You really can't look at last year's stats, if you do then the y beat the u. I think one of the teams will drop a game or two if not both. I kinda hope it is Utah in a way. If The U loses a game and the y comes up to Rice Ecles undeafeated, they will have nothing to gain and everything to lose. The U will have nothing to lose and everything to gain plus they are home. Either way you look at it no matter what the records, it will be a 1 point game.


----------



## Guest (Oct 4, 2008)

coyoteslayer said:


> This shows that when the Utes and BYU both play the same team in the same setting then the Utes are better. The Utes would have trashed Washington State and The Utes thumped UCLA last year 44-6 and BYU lost against them and barely won the second time.


Do you really want to compare last year? Okay. Lets take a look.

Air Force @ Utah
AFA 20
Utah 12

Air Force @ BYU
BYU 31
AFA 6

Utah @ UNLV
UNLV 27
Utah 0

BYU @ UNLV
BYU 24
UNLV 14

Why dont you talk about those games coyotelayer?

And you don't know if the Utes would have "trashed Washington". That's pure speculation. If you are going to play that stupid game then the Cougars would have beaten the Beavers by a MUCH wider margin at LES.


----------



## UintaMan (Sep 16, 2007)

WeakenedWarrior said:


> coyoteslayer said:
> 
> 
> > This shows that when the Utes and BYU both play the same team in the same setting then the Utes are better. The Utes would have trashed Washington State and The Utes thumped UCLA last year 44-6 and BYU lost against them and barely won the second time.
> ...


That's funny stuff there!


----------



## Huge29 (Sep 17, 2007)

coyoteslayer said:


> BYU had 128 yds in PENALTIES WOW!!! Again the Utes and BYU both played Utah State at home and the Utes played 10 times better this tells me that the Utes are a better team.


That is ridiculously bad, however the biggest penalty being the PF against Jorgensen was odd...I guess I would have called it too, but they have to do a better job of echoing the whistle he obviously did not hear it and no intention of taking a cheap shot, but it was the right call! However, in the context of a Ute pointing this out, did you not watch the OSU game? If so, please enlighten us as to where the U ranks nationally in penalty yards/game. The announcers made it out to be a good sign the Georgia leads the nation and is an indication of how good teams are aggressive???? As an official, I could not disagree more. IMHO those with the most penalties are the sloppy teams who are not very disciplined or just of poor technique or regularly outplayed and try to even the advantage as in the case of a hold or block in the back, just my $0.02!

As to which team is playing better between the Y and the U; that hardly merits a discussion. I was very disappointed, USU just lost that game, no one won. The most disappointing aspect was that our starters could not conistently run the ball against a team in jeopardy of losing D1 status.


----------



## jahan (Sep 7, 2007)

jahan said:


> I predict the score will be 49-14 BYU. They will pull Max out in the first part of the fourth or the end of the third. I will be watching this game tonight, I am excited.
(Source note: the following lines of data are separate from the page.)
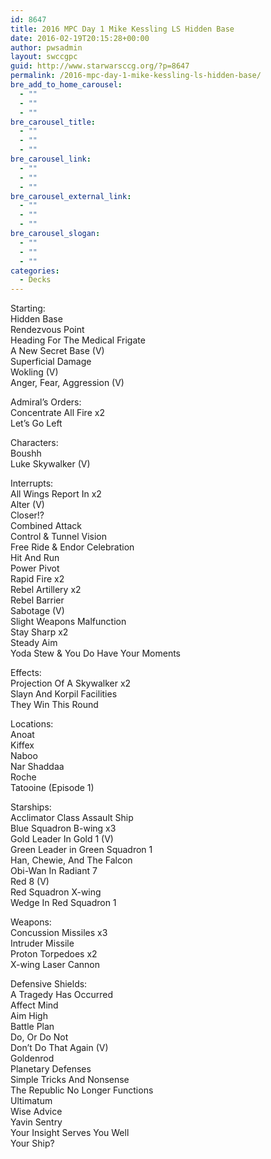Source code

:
 ```yaml
---
id: 8647
title: 2016 MPC Day 1 Mike Kessling LS Hidden Base
date: 2016-02-19T20:15:28+00:00
author: pwsadmin
layout: swccgpc
guid: http://www.starwarsccg.org/?p=8647
permalink: /2016-mpc-day-1-mike-kessling-ls-hidden-base/
bre_add_to_home_carousel:
  - ""
  - ""
  - ""
bre_carousel_title:
  - ""
  - ""
  - ""
bre_carousel_link:
  - ""
  - ""
  - ""
bre_carousel_external_link:
  - ""
  - ""
  - ""
bre_carousel_slogan:
  - ""
  - ""
  - ""
categories:
  - Decks
---
```

Starting:  
Hidden Base  
Rendezvous Point  
Heading For The Medical Frigate  
A New Secret Base (V)  
Superficial Damage  
Wokling (V)  
Anger, Fear, Aggression (V)

Admiral&#8217;s Orders:  
Concentrate All Fire x2  
Let&#8217;s Go Left

Characters:  
Boushh  
Luke Skywalker (V)

Interrupts:  
All Wings Report In x2  
Alter (V)  
Closer!?  
Combined Attack  
Control & Tunnel Vision  
Free Ride & Endor Celebration  
Hit And Run  
Power Pivot  
Rapid Fire x2  
Rebel Artillery x2  
Rebel Barrier  
Sabotage (V)  
Slight Weapons Malfunction  
Stay Sharp x2  
Steady Aim  
Yoda Stew & You Do Have Your Moments

Effects:  
Projection Of A Skywalker x2  
Slayn And Korpil Facilities  
They Win This Round

Locations:  
Anoat  
Kiffex  
Naboo  
Nar Shaddaa  
Roche  
Tatooine (Episode 1)

Starships:  
Acclimator Class Assault Ship  
Blue Squadron B-wing x3  
Gold Leader In Gold 1 (V)  
Green Leader in Green Squadron 1  
Han, Chewie, And The Falcon  
Obi-Wan In Radiant 7  
Red 8 (V)  
Red Squadron X-wing  
Wedge In Red Squadron 1

Weapons:  
Concussion Missiles x3  
Intruder Missile  
Proton Torpedoes x2  
X-wing Laser Cannon

Defensive Shields:  
A Tragedy Has Occurred  
Affect Mind  
Aim High  
Battle Plan  
Do, Or Do Not  
Don&#8217;t Do That Again (V)  
Goldenrod  
Planetary Defenses  
Simple Tricks And Nonsense  
The Republic No Longer Functions  
Ultimatum  
Wise Advice  
Yavin Sentry  
Your Insight Serves You Well  
Your Ship?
I want to start off by saying, I love quoting myself, just kidding. :wink: :lol: My prediction IMO was the closest. :mrgreen: On a serious note, USU came out of this game with a moral victory is all, but I will take it. In the end BYU won, that is all there is to it.

Yote, you can't compare the two games. USU has gotten better since the Utah game, and BYU didn't play well at all, they had a down day. I like Utah also, but man you need to lay off the crack, your fandom is making me sick. _/O

There is still some tough games for both Utah and BYU before they meet, but I am already excited for the game. 8)


----------



## Riverrat77 (Sep 7, 2007)

jahan said:


> BYU didn't play well at all, they had a down day.


Which... obviously, they can't afford. It dropped them a spot and this one wasn't really even close. They play close games and undefeated or not, they're going to play themselves out of a BCS bowl.


----------



## jahan (Sep 7, 2007)

Riverrat77 said:


> jahan said:
> 
> 
> > BYU didn't play well at all, they had a down day.
> ...


True, they have to win big in all games, especially against teams like USU to keep their ranking or advance their ranking. Of course unless they get help from higher ranked teams losing, but there is no way Utah or BYU will be playing in the national championship, so I think they just need to set their sites on a BCS game and be happy with it.


----------



## Guest (Oct 6, 2008)

Riverrat77 said:


> jahan said:
> 
> 
> > BYU didn't play well at all, they had a down day.
> ...


The fact that BYU dropped a spot didn't have anything to do with their performance against USU. They dropped a spot because USC killed Oregon and leapfrogged BYU, which we all knew would happen. The pollsters are still in love with USC and have forgiven them for their loss to Oregon State. Look for the same thing to happen with Georgia and Florida. BYU jumped over these three teams last week without even playing because pollsters were slapping their wrists for losing, but as soon as they start winning again they will jump back over BYU even if BYU blows away their unimpressive MWC competition. They need teams ahead of them to lose in order to climb any higher.


----------



## Treehugnhuntr (Sep 7, 2007)

W


----------



## Riverrat77 (Sep 7, 2007)

Ummmm scoring no points in the second half and allowing an extremely weak team to score on you at all?? Not good... I was looking at the rankings today thinking you know... both Georgia and Florida, even with one loss, should be ranked higher than the Y. Like you said, if they win a few more games, it'll happen and BYU will be back in the teens. That being said though... what do you think will wind up happening when Texas or OU loses? Still ranked above the Y?


----------



## jahan (Sep 7, 2007)

Riverrat77 said:


> Ummmm scoring no points in the second half and allowing an extremely weak team to score on you at all?? Not good... I was looking at the rankings today thinking you know... both Georgia and Florida, even with one loss, should be ranked higher than the Y. Like you said, if they win a few more games, it'll happen and BYU will be back in the teens. *That being said though... what do you think will wind up happening when Texas or OU loses? Still ranked above the Y?*


I think OU could possibly still be ranked higher than BYU if they lost, but I don't see them losing to Texas. If either team loses/goes below BYU they will quickly get back above them because of the teams they play.


----------



## UintaMan (Sep 16, 2007)

Riverrat77 said:


> Ummmm scoring no points in the second half and allowing an extremely weak team to score on you at all?? Not good... I was looking at the rankings today thinking you know... both Georgia and Florida, even with one loss, should be ranked higher than the Y. Like you said, if they win a few more games, it'll happen and BYU will be back in the teens. That being said though... what do you think will wind up happening when Texas or OU loses? Still ranked above the Y?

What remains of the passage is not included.